In some cases, markets are providing misleading signals to investors that can lead to poor decisions. In other cases, the countries or regions supplying minerals are politically unstable.
An international team of researchers have made a number of recommendations to help manage the demand for such low-carbon technology minerals as well as limiting the environmental and public health damage of their extraction and processing, supporting social benefits, and also ensuring the benefits are shared more universally and equitably, in a new paper published in Science today [January 3].
Benjamin K. Sovacool, Professor of Energy Policy at the University of Sussex, said: “Mining, metals, and materials extraction is the hidden foundation of the low-carbon transition. But it is far too dirty, dangerous, and damaging to continue on its current trajectory.
“The impacts to mining rightfully alarm many environmental campaigners as a large price to pay to safeguard a low-carbon future. But as the extraction through terrestrial mining becomes more challenging, the on-land reserves of some terrestrial minerals dwindle or the social resistance in some countries escalates, even oceanic or even space-based mineral reserves will become a plausible source.”
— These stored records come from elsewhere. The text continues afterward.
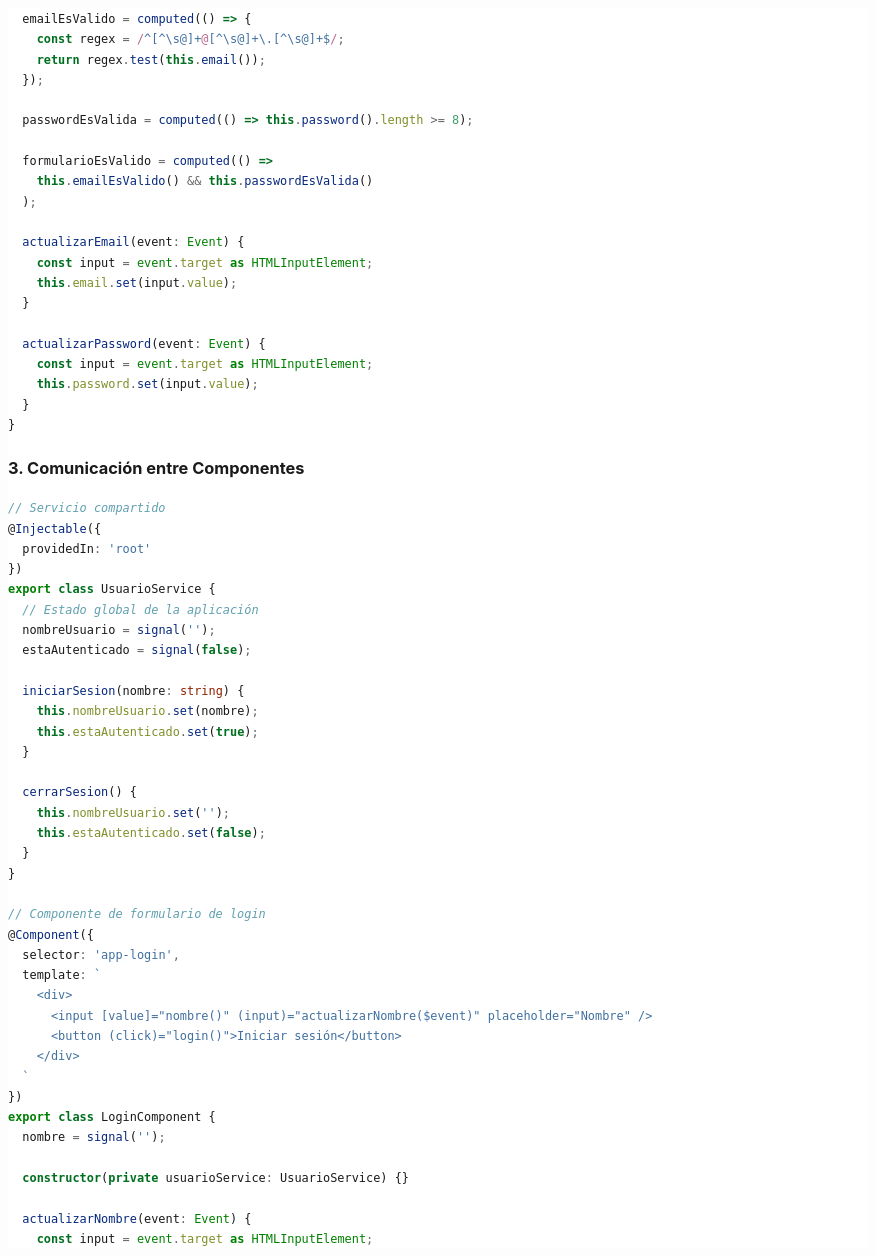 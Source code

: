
 ```typescript
  emailEsValido = computed(() => {
    const regex = /^[^\s@]+@[^\s@]+\.[^\s@]+$/;
    return regex.test(this.email());
  });
  
  passwordEsValida = computed(() => this.password().length >= 8);
  
  formularioEsValido = computed(() => 
    this.emailEsValido() && this.passwordEsValida()
  );
  
  actualizarEmail(event: Event) {
    const input = event.target as HTMLInputElement;
    this.email.set(input.value);
  }
  
  actualizarPassword(event: Event) {
    const input = event.target as HTMLInputElement;
    this.password.set(input.value);
  }
}
```

### 3. Comunicación entre Componentes

```typescript
// Servicio compartido
@Injectable({
  providedIn: 'root'
})
export class UsuarioService {
  // Estado global de la aplicación
  nombreUsuario = signal('');
  estaAutenticado = signal(false);
  
  iniciarSesion(nombre: string) {
    this.nombreUsuario.set(nombre);
    this.estaAutenticado.set(true);
  }
  
  cerrarSesion() {
    this.nombreUsuario.set('');
    this.estaAutenticado.set(false);
  }
}

// Componente de formulario de login
@Component({
  selector: 'app-login',
  template: `
    <div>
      <input [value]="nombre()" (input)="actualizarNombre($event)" placeholder="Nombre" />
      <button (click)="login()">Iniciar sesión</button>
    </div>
  `
})
export class LoginComponent {
  nombre = signal('');
  
  constructor(private usuarioService: UsuarioService) {}
  
  actualizarNombre(event: Event) {
    const input = event.target as HTMLInputElement;
``` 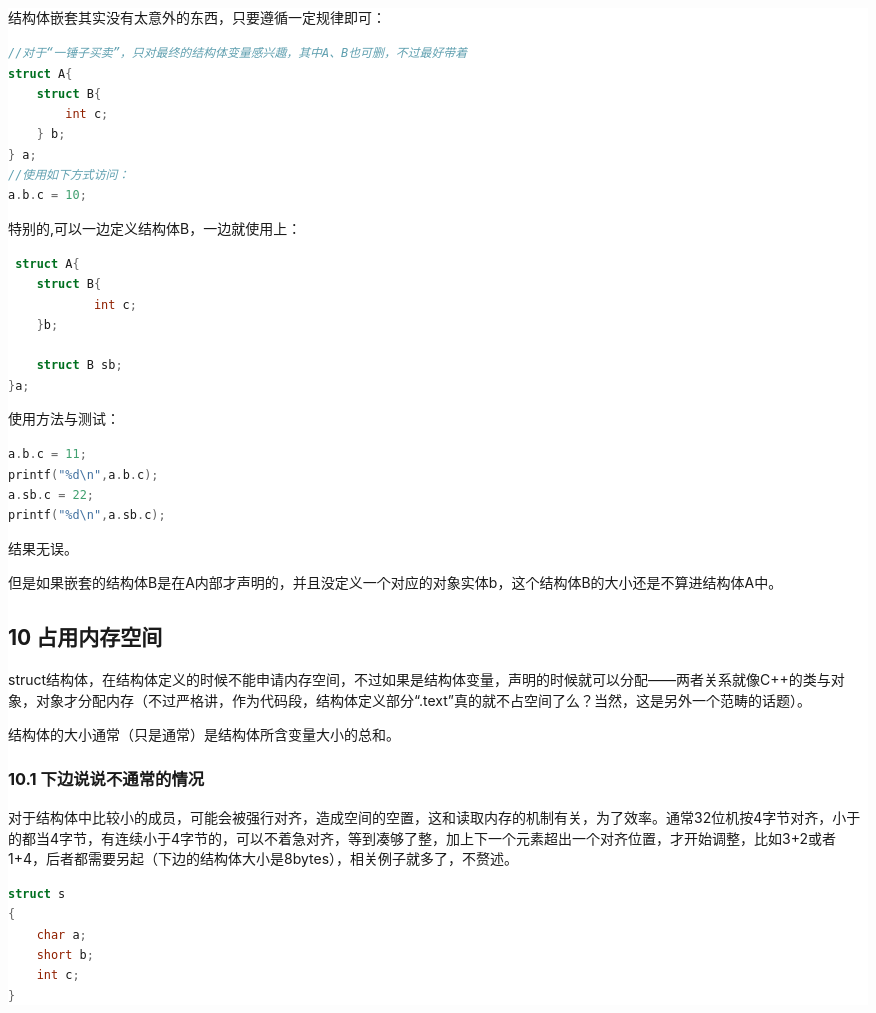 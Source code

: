 结构体嵌套其实没有太意外的东西，只要遵循一定规律即可：

```C
//对于“一锤子买卖”，只对最终的结构体变量感兴趣，其中A、B也可删，不过最好带着  
struct A{
    struct B{  
        int c;  
    } b;  
} a;
//使用如下方式访问：
a.b.c = 10;
```

特别的,可以一边定义结构体B，一边就使用上：

```C
 struct A{  
    struct B{  
            int c;  
    }b;  

    struct B sb;
}a;  
```

使用方法与测试：

```C
a.b.c = 11;  
printf("%d\n",a.b.c);  
a.sb.c = 22;  
printf("%d\n",a.sb.c);
```

结果无误。

但是如果嵌套的结构体B是在A内部才声明的，并且没定义一个对应的对象实体b，这个结构体B的大小还是不算进结构体A中。

## 10 占用内存空间

struct结构体，在结构体定义的时候不能申请内存空间，不过如果是结构体变量，声明的时候就可以分配——两者关系就像C++的类与对象，对象才分配内存（不过严格讲，作为代码段，结构体定义部分“.text”真的就不占空间了么？当然，这是另外一个范畴的话题）。

结构体的大小通常（只是通常）是结构体所含变量大小的总和。

### 10.1 下边说说不通常的情况

对于结构体中比较小的成员，可能会被强行对齐，造成空间的空置，这和读取内存的机制有关，为了效率。通常32位机按4字节对齐，小于的都当4字节，有连续小于4字节的，可以不着急对齐，等到凑够了整，加上下一个元素超出一个对齐位置，才开始调整，比如3+2或者1+4，后者都需要另起（下边的结构体大小是8bytes），相关例子就多了，不赘述。

```C
struct s  
{  
    char a;  
    short b;  
    int c;  
}
```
Although the new study calls for renewed attention to tackle existing conditions of terrestrial extraction and processing of metals, it also states that there are important prospects of cobalt and nickel on the continental shelf within states’ Exclusive Economic Zones as well as on the outer continental shelf regions.
Within international waters, metallic nodules found in the vast Clarion-Clipperton Zone of the Pacific as well as in cobalt and tellurium crusts, found in seamounts worldwide, provide some of the richest deposits of metals for green technologies.
But minerals in more pristine and distinctive ecosystems near hydrothermal vents should remain off-limits for mineral extraction for the foreseeable future, the researchers add.
Morgan Bazilian, Professor, and Director of the Payne Institute for Public Policy, Colorado School of Mines, said: “As the global energy landscape changes, it is becoming more mineral and metal intensive. Thus, the sustainability and security of material supply chains is essential to supporting the energy transition. How we shape that pathway will have important consequences for everything from the environment, to development, and geopolitics.”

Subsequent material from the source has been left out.